FromKen Chen <zlchen.ken@gmail.com>
Date2012-10-27 08:40 -0700
Message-ID<65b67e08-e06e-4a6a-8bd5-eb6f0f74630f@googlegroups.com>
In reply to#32282
On Saturday, October 27, 2012 10:56:54 PM UTC+8, Chris Angelico wrote:
> On Sun, Oct 28, 2012 at 1:42 AM,  <zlchen.ken@gmail.com> wrote:
> 
> > Hi Guys,
> 
> >
> 
> > I have a DLL which written in C language, one of the function is to allocate a structure, fill the members and then return the pointer of the structure.
> 
> >
> 
> > After Python called this function, and done with the returned structure, I would like to free the returned structure. How can I achieve this ? Basically, I tried that I wrote a corresponding free interface in the DLL, it works, but calling the libc.free in Python doesn't work.
> 
> 
> 
> As a general rule, you should always match your allocs and frees. Use
> 
> the same library to free the memory as was used to allocate it.
> 
> Nothing else is safe. If your DLL exposes an API that allocates
> 
> memory, your DLL should expose a corresponding API to free it. So what
> 
> you have is the best way :)
> 
> 
> 
> ChrisA

Thanks a lot, Chris!
Yes, I agree writing a corresponding API to free the memory is the best practice and best bet.
Sometimes, the third party API may not provide that.

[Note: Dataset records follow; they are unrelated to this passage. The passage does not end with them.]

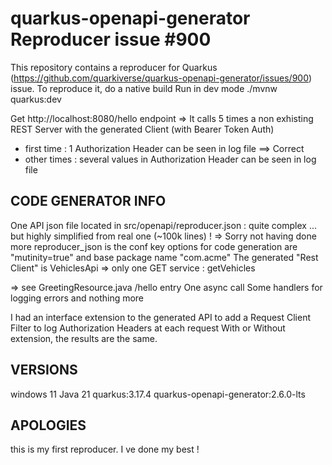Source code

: # quarkus-openapi-generator Reproducer issue #900

This repository contains a reproducer for Quarkus (https://github.com/quarkiverse/quarkus-openapi-generator/issues/900) issue.
To reproduce it, do a native build
Run in dev mode
./mvnw quarkus:dev

Get http://localhost:8080/hello endpoint 
=> It calls 5 times a non exhisting REST Server with the generated Client (with Bearer Token Auth)
- first time : 1 Authorization Header can be seen in log file ==> Correct
- other times : several values in Authorization Header can be seen in log file


## CODE GENERATOR INFO
One API json file located in src/openapi/reproducer.json : quite complex ... but highly simplified from real one  (~100k lines) ! 
=> Sorry not having done more
reproducer_json is the conf key
options for code generation are "mutinity=true" and base package name "com.acme"
The generated "Rest Client" is VehiclesApi => only one GET service : getVehicles

=> see GreetingResource.java /hello entry 
  One async call
  Some handlers for logging errors
  and nothing more

I had an interface extension to the generated API to add a Request Client Filter to log Authorization Headers at each request
With or Without extension, the results are the same.

## VERSIONS
windows 11
Java 21
quarkus:3.17.4
quarkus-openapi-generator:2.6.0-lts

## APOLOGIES
this is my first reproducer. I ve done my best !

After digging the Python manual again and again.
I finally figure out why windll.msvcrt.free is failing.

As the manual stated below, the DLL is using another version of msvcrt lib which is different than the builtin windll.msvcrt. After I explicitly load the msvcrt which built the DLL, things are getting function now.

"ctypes.util.find_msvcrt() 
Windows only: return the filename of the VC runtype library used by Python, and by the extension modules. If the name of the library cannot be determined, None is returned.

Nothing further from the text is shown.